_Task statement_.
Look through the entries that follow and count the lines with the word "Concesionario". The reply is that number alone.

*** Data extract Section Begins ***

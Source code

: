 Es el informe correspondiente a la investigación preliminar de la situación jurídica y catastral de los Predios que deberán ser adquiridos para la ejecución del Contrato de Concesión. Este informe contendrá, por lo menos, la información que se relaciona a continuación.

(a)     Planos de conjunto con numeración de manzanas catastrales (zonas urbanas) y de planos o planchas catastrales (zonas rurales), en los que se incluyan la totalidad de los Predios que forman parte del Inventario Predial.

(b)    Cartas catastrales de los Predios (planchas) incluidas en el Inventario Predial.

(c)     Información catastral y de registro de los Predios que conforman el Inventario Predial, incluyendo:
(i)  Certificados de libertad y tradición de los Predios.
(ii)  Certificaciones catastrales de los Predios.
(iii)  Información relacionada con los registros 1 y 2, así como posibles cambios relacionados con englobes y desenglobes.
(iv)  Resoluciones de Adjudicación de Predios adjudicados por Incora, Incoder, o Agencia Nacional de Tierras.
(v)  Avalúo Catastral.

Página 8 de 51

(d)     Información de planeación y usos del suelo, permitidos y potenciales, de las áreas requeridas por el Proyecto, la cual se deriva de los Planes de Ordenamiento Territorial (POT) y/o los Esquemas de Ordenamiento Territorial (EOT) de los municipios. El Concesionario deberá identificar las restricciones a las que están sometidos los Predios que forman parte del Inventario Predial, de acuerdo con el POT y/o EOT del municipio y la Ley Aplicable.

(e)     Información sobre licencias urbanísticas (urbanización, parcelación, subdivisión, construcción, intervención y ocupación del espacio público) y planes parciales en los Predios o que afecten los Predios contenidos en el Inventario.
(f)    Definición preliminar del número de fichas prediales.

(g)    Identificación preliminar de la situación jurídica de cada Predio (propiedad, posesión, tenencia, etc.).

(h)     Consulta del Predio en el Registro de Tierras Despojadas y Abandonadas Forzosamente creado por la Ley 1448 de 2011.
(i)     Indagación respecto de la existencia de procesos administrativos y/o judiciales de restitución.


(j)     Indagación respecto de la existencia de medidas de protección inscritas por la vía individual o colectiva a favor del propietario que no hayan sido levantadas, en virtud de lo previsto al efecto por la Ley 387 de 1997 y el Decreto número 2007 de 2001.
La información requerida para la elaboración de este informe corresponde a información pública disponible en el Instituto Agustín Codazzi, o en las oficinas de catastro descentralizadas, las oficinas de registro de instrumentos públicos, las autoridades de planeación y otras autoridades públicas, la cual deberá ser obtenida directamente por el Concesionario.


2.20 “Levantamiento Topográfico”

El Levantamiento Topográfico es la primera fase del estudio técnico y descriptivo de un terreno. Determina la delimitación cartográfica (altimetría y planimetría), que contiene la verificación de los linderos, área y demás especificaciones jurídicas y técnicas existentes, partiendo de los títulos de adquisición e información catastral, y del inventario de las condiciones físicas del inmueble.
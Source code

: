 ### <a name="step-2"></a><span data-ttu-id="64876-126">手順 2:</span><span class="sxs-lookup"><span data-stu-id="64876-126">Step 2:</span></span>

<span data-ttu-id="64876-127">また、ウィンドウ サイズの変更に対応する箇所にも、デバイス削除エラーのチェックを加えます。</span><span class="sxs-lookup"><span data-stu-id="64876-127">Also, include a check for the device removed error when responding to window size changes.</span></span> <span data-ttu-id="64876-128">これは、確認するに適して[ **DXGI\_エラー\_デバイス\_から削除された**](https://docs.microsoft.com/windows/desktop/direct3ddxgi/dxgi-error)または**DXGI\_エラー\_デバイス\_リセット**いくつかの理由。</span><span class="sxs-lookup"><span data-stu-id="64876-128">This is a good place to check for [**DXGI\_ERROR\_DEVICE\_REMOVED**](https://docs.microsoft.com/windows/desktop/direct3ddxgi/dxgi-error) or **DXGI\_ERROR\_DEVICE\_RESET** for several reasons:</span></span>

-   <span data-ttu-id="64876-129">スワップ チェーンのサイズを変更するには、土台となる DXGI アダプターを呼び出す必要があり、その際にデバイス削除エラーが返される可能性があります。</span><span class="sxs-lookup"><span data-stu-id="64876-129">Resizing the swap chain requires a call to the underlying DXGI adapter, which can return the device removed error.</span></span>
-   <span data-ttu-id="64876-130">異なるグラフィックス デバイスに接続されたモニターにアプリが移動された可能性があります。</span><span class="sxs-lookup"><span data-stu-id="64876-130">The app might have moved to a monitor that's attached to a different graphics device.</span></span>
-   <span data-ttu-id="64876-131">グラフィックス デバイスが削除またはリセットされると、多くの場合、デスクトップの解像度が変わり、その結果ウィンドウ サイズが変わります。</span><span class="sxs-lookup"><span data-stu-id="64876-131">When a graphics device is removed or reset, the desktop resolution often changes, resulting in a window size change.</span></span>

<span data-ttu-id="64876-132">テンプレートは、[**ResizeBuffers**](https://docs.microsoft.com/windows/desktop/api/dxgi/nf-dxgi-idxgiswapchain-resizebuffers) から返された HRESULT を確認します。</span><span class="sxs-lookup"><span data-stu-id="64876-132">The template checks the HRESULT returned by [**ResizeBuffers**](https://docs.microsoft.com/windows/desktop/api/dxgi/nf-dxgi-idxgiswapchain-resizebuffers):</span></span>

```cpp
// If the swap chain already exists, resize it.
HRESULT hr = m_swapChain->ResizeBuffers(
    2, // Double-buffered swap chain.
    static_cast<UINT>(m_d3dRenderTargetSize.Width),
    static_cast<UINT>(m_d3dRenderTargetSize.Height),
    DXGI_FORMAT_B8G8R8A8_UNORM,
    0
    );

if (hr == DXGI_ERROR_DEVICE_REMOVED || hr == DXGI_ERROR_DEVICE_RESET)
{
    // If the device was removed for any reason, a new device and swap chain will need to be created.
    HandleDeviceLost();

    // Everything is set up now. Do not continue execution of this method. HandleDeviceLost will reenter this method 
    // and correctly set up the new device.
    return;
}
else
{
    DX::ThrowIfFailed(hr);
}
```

*** Data extract Section Ends ***

_Task response_.
2